[Stored dataset items]
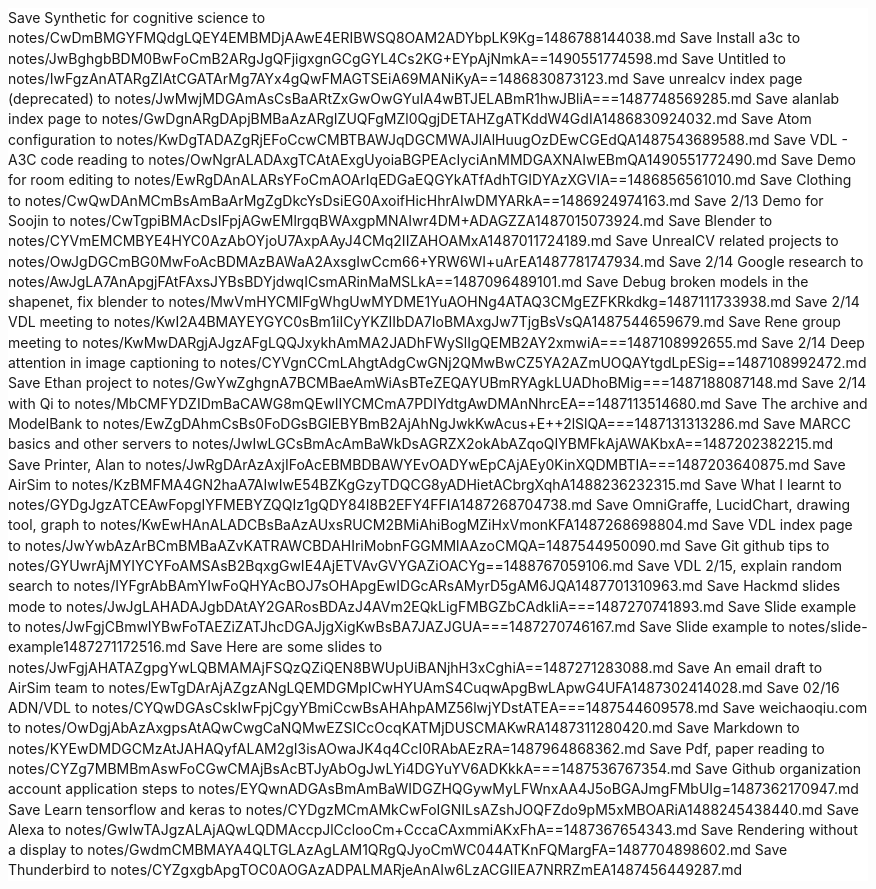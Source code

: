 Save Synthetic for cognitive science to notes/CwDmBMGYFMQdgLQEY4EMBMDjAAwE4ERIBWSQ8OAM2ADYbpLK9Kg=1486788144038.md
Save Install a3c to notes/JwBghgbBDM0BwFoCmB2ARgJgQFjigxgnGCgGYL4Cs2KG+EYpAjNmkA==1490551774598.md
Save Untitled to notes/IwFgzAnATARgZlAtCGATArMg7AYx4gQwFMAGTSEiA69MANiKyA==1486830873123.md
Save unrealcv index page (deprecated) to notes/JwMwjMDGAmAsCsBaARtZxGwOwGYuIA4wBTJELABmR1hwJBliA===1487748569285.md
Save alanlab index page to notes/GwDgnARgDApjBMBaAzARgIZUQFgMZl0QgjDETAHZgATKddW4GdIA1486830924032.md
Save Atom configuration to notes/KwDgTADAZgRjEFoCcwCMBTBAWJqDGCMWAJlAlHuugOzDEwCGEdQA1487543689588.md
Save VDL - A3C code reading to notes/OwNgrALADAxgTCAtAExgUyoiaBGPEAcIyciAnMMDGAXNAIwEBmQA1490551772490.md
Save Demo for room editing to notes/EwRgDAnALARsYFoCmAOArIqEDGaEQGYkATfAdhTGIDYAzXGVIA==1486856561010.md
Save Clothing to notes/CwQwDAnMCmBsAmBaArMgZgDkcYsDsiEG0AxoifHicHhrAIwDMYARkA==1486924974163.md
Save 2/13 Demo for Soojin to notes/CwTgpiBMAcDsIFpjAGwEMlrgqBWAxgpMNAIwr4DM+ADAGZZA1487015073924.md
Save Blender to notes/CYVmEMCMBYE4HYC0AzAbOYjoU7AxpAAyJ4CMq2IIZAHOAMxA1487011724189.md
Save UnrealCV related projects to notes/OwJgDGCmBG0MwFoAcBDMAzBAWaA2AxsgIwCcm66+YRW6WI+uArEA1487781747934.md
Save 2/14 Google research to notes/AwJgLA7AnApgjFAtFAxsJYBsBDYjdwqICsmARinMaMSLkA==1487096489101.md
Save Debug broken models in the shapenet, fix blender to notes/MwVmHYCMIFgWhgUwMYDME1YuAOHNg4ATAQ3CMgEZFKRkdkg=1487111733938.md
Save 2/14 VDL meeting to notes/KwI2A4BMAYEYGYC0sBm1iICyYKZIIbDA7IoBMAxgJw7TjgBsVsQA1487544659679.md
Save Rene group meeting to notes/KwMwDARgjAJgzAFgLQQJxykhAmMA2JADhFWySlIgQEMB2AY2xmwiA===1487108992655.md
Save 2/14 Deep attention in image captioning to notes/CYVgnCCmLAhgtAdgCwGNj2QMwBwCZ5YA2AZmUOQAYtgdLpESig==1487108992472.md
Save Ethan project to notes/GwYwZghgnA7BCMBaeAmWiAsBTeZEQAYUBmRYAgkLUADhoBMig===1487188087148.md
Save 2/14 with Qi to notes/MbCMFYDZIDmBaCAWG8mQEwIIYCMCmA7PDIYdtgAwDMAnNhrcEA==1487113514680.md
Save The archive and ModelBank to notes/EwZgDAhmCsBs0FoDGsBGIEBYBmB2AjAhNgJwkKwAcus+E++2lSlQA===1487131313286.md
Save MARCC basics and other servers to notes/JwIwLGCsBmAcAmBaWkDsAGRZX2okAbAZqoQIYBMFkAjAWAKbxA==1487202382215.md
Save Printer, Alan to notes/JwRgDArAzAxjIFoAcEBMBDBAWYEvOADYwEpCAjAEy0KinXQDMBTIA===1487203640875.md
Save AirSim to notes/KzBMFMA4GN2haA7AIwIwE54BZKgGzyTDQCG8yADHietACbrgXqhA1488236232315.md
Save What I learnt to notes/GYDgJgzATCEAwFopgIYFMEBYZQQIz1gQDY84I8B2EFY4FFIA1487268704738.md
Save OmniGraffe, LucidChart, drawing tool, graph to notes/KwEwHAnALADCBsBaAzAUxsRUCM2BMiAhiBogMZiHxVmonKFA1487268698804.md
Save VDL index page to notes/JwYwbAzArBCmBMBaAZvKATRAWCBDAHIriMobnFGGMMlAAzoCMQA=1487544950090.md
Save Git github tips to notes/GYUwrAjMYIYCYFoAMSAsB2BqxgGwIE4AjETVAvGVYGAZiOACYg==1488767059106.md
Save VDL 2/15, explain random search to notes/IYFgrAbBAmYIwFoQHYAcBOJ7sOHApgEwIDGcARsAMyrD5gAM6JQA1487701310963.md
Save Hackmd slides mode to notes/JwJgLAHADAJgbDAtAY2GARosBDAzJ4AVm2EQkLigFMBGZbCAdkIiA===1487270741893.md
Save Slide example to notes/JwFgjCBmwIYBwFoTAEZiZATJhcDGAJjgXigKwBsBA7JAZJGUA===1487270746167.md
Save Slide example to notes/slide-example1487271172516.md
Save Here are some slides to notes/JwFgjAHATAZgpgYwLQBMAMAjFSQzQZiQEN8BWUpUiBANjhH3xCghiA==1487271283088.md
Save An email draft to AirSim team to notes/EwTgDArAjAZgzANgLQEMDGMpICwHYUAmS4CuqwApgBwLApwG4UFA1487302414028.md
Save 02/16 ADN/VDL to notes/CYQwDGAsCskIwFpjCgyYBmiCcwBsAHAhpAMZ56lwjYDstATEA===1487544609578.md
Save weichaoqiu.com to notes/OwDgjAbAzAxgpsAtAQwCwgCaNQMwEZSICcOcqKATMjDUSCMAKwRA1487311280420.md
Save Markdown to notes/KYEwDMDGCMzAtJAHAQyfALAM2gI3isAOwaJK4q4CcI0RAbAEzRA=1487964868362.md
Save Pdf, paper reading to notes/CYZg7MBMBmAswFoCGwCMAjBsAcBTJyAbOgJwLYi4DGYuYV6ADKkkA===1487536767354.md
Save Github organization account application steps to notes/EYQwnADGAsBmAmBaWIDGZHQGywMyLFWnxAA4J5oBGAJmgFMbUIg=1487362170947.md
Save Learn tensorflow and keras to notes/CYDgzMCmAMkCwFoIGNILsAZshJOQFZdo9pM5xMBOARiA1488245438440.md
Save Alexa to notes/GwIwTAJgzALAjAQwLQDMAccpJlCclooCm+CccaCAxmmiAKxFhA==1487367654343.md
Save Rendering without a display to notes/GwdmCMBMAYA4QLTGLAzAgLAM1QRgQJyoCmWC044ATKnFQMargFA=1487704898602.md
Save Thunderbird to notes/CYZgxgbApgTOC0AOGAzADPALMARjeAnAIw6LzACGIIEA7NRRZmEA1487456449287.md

--

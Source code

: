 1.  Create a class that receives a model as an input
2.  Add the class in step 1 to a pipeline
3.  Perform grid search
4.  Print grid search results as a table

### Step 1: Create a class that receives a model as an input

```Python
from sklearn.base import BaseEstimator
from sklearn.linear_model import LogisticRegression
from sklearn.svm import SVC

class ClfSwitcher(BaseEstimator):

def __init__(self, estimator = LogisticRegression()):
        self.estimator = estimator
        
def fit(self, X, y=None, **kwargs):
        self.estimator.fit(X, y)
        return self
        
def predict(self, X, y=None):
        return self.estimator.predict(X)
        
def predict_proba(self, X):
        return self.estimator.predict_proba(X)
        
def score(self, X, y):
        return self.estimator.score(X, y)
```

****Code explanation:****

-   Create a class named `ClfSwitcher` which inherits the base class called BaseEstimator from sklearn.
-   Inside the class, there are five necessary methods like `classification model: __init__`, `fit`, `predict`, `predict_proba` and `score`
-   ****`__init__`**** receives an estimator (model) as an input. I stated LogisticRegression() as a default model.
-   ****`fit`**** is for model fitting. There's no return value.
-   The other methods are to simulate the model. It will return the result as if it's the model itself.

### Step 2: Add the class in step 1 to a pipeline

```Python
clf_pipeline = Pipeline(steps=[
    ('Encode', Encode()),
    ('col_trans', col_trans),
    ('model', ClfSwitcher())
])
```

— Work request —
Within the entries above, find the string "Create" and return each line that holds it.

— Response to the exercise —
: 1.  Create a class that receives a model as an input
### Step 1: Create a class that receives a model as an input
-   Create a class named `ClfSwitcher` which inherits the base class called BaseEstimator from sklearn.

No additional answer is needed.